THE INPUT -
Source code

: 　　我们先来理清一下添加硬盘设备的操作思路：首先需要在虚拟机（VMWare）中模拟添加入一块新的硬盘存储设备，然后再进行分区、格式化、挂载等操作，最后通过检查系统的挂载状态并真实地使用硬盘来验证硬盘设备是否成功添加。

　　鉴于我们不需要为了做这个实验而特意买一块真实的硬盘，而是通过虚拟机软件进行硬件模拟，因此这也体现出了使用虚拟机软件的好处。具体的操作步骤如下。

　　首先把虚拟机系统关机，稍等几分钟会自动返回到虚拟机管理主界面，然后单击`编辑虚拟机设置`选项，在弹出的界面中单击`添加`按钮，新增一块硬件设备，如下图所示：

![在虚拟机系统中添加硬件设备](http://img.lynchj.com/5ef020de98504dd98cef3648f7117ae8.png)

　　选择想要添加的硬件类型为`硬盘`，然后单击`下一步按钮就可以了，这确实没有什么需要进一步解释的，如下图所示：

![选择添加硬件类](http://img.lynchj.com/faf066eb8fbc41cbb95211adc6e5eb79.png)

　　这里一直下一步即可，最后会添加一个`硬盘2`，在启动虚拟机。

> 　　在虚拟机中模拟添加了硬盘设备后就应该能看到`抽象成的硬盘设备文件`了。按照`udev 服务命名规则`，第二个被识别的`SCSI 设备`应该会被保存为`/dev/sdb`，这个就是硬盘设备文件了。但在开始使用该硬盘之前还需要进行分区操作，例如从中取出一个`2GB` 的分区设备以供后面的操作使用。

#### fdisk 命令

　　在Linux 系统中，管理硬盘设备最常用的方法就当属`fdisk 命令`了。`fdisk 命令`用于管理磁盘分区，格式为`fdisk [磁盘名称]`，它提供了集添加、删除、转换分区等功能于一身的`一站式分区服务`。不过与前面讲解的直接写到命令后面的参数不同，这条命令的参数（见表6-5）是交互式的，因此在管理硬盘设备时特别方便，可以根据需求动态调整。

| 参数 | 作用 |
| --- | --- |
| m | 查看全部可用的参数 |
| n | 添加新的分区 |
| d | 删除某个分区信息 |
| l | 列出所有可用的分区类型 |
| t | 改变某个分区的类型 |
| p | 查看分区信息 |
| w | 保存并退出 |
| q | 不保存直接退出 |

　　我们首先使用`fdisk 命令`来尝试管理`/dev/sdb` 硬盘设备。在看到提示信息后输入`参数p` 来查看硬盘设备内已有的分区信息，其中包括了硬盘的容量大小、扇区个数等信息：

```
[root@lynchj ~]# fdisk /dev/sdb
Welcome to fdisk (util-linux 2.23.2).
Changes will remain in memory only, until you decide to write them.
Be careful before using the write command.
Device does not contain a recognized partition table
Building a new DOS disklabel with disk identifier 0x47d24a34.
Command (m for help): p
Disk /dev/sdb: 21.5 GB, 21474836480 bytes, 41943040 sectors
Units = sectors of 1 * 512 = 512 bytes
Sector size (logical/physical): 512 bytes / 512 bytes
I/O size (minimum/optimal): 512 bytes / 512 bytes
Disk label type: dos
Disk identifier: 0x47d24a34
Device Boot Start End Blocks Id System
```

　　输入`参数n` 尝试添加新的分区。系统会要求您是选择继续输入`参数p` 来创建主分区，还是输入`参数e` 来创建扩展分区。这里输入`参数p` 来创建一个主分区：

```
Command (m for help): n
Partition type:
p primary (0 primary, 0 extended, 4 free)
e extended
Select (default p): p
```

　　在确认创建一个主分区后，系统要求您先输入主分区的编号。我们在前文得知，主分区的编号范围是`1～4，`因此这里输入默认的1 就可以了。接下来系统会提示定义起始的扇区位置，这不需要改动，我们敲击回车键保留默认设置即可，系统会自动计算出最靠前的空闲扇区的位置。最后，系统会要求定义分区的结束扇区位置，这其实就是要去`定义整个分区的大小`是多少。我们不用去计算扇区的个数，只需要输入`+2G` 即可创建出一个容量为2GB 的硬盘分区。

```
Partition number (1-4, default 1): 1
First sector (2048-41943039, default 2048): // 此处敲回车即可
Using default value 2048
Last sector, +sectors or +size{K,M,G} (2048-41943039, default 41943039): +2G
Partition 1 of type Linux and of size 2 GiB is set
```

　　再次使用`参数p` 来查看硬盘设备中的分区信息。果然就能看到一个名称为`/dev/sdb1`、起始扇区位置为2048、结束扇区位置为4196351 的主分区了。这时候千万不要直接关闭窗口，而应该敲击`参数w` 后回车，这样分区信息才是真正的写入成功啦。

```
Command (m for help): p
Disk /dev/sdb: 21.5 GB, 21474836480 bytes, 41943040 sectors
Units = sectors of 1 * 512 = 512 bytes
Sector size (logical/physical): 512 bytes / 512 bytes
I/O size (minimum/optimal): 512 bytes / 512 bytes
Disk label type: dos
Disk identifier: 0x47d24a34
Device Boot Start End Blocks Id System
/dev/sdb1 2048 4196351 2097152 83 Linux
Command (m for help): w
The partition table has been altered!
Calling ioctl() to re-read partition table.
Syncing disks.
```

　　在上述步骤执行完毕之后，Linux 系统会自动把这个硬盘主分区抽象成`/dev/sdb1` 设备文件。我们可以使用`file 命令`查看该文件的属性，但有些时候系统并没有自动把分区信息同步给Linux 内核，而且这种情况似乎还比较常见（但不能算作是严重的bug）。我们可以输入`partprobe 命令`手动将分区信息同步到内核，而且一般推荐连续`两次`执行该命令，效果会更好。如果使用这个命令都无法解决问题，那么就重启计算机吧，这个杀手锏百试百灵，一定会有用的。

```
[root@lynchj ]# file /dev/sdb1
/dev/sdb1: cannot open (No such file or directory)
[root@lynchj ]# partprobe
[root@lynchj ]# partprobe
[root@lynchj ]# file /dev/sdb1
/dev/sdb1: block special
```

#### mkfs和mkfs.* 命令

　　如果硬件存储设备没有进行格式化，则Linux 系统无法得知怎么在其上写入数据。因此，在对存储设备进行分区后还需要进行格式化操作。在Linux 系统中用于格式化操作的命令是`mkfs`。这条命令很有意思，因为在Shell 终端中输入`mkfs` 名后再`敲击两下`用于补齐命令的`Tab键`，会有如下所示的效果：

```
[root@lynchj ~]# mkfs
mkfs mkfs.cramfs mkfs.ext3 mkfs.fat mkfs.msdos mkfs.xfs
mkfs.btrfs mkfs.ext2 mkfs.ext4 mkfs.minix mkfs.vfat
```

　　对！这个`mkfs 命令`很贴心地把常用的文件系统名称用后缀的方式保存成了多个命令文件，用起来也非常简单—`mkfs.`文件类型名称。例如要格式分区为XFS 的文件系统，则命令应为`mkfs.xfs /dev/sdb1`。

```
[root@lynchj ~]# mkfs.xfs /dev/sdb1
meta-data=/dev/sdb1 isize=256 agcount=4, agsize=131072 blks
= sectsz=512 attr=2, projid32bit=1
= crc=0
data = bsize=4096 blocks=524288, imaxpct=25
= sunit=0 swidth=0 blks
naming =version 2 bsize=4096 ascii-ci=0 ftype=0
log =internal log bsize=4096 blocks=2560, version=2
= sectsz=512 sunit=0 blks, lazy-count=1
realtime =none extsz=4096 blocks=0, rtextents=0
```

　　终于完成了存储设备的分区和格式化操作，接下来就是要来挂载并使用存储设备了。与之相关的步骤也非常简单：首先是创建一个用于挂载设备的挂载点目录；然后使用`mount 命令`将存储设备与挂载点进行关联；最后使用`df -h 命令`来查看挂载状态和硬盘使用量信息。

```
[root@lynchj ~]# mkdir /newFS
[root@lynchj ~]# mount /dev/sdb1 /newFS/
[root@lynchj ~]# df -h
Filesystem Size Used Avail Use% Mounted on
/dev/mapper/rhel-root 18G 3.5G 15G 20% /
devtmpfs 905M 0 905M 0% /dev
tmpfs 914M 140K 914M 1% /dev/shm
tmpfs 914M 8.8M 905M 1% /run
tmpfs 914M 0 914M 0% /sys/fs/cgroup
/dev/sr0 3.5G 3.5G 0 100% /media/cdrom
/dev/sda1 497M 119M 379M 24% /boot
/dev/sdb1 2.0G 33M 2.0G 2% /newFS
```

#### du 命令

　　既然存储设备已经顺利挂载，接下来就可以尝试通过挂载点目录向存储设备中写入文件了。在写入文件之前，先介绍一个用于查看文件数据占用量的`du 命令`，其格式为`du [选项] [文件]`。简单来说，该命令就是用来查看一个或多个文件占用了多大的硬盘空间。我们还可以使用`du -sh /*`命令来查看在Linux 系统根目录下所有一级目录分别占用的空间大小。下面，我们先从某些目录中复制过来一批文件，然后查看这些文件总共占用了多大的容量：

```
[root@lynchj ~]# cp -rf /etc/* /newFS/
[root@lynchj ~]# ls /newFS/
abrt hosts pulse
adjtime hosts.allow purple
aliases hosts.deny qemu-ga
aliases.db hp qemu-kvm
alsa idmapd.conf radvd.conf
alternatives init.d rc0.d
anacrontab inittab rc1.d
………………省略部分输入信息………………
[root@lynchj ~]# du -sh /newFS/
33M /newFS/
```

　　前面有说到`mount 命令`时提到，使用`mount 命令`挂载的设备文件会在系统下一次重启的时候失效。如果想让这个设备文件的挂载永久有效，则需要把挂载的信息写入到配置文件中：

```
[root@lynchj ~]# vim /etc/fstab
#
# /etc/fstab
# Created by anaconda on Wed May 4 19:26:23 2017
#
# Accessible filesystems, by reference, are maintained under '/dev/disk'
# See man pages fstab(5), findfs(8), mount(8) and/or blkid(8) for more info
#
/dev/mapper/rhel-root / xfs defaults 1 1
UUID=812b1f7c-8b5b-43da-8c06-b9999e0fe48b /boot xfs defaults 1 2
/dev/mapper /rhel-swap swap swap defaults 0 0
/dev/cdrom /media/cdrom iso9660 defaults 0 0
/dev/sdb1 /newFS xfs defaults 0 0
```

THE TASK -
State how many lines of the entries contain the word "sunit". Nothing besides the number belongs in the reply.

SOLUTION FOR THIS PROBLEM -
2